Selanjutnya, lokasi PLTSa kedua di tahun yang sama berada di Bekasi. PLTSa tersebut diperkirakan menelan investasi sebesar USD120 juta dengan kapasitas daya sebesar 9 MW.
Meski demikian, PLTSa tersebut masih menunggu persetujuan studi kelayakan dari PT PLN (Persero) sehingga ada kemungkinan beroperasi tahun 2021.
Sementara pada tahun 2021 bakal ada tiga pembangkit sampah yang berlokasi di Surakarta dengan kapasitas 10 MW, Palembang dengan kapasitas 20 MW dan Denpasar dengan kapasitas 20 MW. Total investasi untuk menghasilkan setrum dari tiga lokasi PLTSa tersebut volumenya sebanyak 2.800 ton per hari dengan investasi sebesar USD297,82 juta.
Pada tahun 2022, pengoperasian PLTSa akan serentak berada di lima kota dengan investasi, volume sampah dan kemampuan kapasitas yang bervariasi. Kelima kota tersebut antara lain DKI Jakarta dengan kapasitas sebesar 38 MW dengan investasi USD345,8 juta, Bandung berkapasitas 29 MW dengan investasi USD 245 juta, Makassar, Manado dan Tangerang Selatan dengan masing-masing kapasitas sebesar 20 MW dengan investasi yang sama yaitu USD 120 juta.
“Perbedaan biaya investasi itu tergantung teknologinya seperti apa, kapan dimulai pekerjaan, volume dan jenis sampah,” kata Arcandra.

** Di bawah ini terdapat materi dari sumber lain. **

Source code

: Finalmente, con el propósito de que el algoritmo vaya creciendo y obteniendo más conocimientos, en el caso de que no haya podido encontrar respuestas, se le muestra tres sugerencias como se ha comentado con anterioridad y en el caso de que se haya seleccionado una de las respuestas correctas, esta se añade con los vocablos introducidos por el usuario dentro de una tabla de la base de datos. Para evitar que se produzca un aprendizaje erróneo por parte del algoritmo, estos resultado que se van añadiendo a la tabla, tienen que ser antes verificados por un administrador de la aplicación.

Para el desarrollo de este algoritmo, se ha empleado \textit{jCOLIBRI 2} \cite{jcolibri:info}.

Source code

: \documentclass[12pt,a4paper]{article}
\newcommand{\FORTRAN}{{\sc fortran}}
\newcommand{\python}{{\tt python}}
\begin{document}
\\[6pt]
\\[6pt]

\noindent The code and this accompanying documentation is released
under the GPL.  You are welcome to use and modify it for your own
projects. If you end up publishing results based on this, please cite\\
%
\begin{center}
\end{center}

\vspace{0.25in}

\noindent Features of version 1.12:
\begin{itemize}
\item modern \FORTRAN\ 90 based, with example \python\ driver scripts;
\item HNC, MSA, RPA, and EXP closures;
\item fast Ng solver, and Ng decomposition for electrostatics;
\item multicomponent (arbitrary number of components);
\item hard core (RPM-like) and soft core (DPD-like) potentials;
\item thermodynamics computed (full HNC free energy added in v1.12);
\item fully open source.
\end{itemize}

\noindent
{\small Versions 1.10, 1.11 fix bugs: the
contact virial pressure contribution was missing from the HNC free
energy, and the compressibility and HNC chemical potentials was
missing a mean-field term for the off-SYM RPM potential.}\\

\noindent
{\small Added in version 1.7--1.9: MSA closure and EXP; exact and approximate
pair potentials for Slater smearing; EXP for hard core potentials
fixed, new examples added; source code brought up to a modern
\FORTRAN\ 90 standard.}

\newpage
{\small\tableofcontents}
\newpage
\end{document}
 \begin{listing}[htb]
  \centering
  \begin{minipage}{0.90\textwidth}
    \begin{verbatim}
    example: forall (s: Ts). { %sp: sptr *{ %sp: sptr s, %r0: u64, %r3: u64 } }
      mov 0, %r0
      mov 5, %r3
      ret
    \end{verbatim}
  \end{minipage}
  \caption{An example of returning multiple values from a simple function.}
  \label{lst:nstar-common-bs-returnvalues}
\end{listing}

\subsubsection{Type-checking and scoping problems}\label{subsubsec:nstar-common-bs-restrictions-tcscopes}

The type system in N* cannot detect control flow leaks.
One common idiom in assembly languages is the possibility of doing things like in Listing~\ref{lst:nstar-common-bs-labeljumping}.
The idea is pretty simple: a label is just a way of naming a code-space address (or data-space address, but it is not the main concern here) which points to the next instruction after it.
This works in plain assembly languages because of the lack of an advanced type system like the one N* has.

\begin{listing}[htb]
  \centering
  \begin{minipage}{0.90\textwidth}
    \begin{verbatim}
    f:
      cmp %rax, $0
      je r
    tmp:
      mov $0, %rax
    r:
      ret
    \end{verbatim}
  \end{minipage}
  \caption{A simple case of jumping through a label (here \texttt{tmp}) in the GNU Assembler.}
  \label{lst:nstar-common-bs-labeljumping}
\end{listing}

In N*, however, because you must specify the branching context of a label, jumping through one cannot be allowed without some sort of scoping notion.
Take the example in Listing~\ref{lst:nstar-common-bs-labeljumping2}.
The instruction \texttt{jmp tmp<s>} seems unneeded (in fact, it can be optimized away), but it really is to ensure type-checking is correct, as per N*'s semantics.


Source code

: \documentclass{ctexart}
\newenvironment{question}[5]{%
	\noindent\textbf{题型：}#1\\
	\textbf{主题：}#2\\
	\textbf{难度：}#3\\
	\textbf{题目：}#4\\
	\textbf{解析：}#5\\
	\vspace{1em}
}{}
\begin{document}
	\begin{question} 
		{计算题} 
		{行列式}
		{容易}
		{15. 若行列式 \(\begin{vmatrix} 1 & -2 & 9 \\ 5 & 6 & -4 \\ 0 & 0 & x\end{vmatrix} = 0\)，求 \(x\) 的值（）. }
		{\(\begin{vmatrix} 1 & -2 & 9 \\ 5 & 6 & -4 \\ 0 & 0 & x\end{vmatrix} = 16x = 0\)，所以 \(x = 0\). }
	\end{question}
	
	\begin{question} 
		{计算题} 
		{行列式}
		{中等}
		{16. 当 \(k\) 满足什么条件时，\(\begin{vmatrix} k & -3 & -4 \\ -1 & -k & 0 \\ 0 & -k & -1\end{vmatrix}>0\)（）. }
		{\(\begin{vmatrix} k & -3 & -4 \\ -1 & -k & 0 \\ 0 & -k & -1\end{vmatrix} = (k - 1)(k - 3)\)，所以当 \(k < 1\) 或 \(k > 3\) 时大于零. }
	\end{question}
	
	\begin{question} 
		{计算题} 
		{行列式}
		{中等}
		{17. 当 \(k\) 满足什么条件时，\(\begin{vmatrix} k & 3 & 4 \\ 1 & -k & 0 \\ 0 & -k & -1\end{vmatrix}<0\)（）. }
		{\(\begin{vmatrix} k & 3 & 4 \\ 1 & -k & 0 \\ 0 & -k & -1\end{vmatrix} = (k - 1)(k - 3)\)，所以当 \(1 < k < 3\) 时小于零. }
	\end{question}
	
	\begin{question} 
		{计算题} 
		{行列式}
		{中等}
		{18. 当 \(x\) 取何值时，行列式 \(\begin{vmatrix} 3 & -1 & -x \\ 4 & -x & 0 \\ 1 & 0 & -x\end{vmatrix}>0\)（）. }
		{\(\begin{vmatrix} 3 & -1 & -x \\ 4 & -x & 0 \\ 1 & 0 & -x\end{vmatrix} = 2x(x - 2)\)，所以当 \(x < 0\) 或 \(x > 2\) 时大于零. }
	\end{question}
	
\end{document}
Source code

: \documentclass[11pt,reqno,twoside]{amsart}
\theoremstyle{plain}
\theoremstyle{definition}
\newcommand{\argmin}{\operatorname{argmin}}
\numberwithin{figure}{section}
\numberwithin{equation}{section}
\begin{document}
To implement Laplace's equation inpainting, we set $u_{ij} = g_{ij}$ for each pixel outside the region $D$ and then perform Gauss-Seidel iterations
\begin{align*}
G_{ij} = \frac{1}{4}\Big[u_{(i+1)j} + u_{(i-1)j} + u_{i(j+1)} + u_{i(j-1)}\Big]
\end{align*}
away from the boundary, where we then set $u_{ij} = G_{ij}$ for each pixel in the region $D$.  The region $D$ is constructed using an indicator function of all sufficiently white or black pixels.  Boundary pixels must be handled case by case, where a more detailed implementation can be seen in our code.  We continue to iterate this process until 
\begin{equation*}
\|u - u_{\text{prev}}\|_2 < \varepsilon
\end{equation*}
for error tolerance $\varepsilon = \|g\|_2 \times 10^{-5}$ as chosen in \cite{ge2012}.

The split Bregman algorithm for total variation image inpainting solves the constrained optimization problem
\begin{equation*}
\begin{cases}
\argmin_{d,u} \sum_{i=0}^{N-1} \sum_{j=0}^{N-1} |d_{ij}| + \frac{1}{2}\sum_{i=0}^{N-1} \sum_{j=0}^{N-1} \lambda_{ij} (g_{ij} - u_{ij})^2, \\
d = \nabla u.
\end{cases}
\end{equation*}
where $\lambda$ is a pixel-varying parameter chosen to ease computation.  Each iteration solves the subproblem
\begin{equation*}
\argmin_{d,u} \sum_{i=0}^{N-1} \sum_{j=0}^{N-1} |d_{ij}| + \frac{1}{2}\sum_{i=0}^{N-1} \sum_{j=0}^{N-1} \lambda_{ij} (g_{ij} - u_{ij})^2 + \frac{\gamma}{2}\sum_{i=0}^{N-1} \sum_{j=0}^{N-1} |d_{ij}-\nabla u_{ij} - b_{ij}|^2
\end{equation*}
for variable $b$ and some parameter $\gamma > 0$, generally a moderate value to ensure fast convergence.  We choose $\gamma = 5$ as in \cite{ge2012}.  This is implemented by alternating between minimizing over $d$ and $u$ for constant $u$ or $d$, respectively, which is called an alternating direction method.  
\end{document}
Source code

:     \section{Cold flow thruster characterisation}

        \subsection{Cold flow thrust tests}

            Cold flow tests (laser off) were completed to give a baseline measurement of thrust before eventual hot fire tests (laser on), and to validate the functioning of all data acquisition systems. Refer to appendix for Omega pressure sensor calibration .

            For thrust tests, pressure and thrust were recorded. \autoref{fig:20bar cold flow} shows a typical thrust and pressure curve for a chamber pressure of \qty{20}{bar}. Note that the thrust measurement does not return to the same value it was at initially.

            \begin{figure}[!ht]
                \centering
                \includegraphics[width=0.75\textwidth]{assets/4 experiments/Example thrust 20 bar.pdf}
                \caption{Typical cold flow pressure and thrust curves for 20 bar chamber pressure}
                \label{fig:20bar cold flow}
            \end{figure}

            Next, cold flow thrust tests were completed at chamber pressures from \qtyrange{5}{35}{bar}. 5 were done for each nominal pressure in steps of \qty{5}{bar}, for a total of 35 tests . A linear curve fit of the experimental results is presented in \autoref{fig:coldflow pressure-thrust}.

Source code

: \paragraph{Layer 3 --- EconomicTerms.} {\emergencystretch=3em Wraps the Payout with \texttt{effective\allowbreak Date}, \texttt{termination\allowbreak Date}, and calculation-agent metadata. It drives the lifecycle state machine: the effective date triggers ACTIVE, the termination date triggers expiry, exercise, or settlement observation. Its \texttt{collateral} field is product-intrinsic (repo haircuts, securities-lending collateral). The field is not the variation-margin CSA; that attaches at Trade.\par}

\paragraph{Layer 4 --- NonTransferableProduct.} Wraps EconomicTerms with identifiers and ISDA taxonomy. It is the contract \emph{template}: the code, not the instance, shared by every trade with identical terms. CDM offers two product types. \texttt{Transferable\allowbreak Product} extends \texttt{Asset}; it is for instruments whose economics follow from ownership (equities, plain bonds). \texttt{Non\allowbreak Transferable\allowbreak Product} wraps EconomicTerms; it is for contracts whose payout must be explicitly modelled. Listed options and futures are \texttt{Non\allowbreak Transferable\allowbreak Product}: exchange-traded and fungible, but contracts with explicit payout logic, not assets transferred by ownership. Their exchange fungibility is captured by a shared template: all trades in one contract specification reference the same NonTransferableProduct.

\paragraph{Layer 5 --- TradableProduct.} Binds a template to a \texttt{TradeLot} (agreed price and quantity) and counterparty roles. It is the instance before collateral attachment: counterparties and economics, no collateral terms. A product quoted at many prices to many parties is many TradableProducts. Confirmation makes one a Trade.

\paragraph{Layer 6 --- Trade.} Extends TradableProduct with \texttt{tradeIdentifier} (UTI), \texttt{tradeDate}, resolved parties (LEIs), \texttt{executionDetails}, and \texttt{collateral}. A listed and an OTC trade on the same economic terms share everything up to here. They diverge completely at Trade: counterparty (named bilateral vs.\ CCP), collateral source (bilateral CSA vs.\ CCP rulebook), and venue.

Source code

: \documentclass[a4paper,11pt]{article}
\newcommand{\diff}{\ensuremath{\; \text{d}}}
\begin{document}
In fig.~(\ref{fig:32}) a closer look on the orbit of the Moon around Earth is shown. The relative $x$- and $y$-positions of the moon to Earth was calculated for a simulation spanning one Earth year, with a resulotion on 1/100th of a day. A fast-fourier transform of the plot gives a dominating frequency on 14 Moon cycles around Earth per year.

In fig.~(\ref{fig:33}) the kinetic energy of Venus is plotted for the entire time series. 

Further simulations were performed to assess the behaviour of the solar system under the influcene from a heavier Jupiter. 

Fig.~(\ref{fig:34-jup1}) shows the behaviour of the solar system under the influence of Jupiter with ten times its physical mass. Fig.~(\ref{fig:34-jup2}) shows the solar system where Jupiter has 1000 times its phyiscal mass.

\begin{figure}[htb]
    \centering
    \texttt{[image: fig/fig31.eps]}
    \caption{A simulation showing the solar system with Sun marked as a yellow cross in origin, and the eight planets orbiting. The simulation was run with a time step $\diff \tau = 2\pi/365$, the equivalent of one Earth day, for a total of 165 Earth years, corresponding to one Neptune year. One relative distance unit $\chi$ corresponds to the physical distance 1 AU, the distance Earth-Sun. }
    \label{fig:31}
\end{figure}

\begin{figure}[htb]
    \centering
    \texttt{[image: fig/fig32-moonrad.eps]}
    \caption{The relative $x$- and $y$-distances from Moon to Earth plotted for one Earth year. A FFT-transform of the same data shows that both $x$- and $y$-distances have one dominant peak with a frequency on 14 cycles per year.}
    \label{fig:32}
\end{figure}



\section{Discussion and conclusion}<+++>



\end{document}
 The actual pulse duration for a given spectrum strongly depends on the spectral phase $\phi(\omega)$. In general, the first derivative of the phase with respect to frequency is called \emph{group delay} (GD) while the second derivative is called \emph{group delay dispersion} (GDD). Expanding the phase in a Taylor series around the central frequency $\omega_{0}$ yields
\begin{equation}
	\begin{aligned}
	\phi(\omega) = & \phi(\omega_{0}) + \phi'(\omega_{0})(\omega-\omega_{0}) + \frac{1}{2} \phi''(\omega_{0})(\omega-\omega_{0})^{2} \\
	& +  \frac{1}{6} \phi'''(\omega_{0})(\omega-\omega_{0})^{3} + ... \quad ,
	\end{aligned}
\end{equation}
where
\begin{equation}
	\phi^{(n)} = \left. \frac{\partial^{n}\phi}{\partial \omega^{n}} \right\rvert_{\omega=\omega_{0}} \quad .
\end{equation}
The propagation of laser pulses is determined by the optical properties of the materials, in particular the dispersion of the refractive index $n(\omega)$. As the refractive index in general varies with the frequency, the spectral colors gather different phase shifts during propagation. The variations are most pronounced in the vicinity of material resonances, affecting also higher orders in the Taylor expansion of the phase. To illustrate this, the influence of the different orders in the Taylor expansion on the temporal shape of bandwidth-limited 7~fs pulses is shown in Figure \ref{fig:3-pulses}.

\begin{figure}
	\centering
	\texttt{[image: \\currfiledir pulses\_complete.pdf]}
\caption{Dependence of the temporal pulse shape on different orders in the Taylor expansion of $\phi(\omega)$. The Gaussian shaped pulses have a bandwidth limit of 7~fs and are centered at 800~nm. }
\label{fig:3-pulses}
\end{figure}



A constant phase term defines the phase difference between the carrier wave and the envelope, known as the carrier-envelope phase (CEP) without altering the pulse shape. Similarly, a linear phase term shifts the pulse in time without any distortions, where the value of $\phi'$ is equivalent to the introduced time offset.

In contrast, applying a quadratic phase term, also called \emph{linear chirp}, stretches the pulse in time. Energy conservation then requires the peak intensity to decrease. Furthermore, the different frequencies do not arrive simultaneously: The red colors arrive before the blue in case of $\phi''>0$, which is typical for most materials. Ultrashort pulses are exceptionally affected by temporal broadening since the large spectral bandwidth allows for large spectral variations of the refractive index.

Kehadiran pembangunan PLTSa tak lepas dari terbitnya Peraturan Presiden Nomor 35 Tahun 2018 tentang Percepatan program Pembangunan PLTSa. Di dalam aturan tersebut, Pemerintah Daerah (Pemda) bisa menugaskan Badan Usaha Milik Daerah (BUMD), BUMN, atau swasta untuk mengembangkan PLTSa yang nantinya akan mendapatkan bantuan Biaya Layanan Pengolahan Sampah (BLPS) kepada pemda maksimal Rp500.000 per ton sampah.
Terkait harga jual beli, Pemerintah akan menetapkan formula dan harga jual beli yang dipakai untuk dasar perjanjian jual beli listrik antara PLN dan pengembang.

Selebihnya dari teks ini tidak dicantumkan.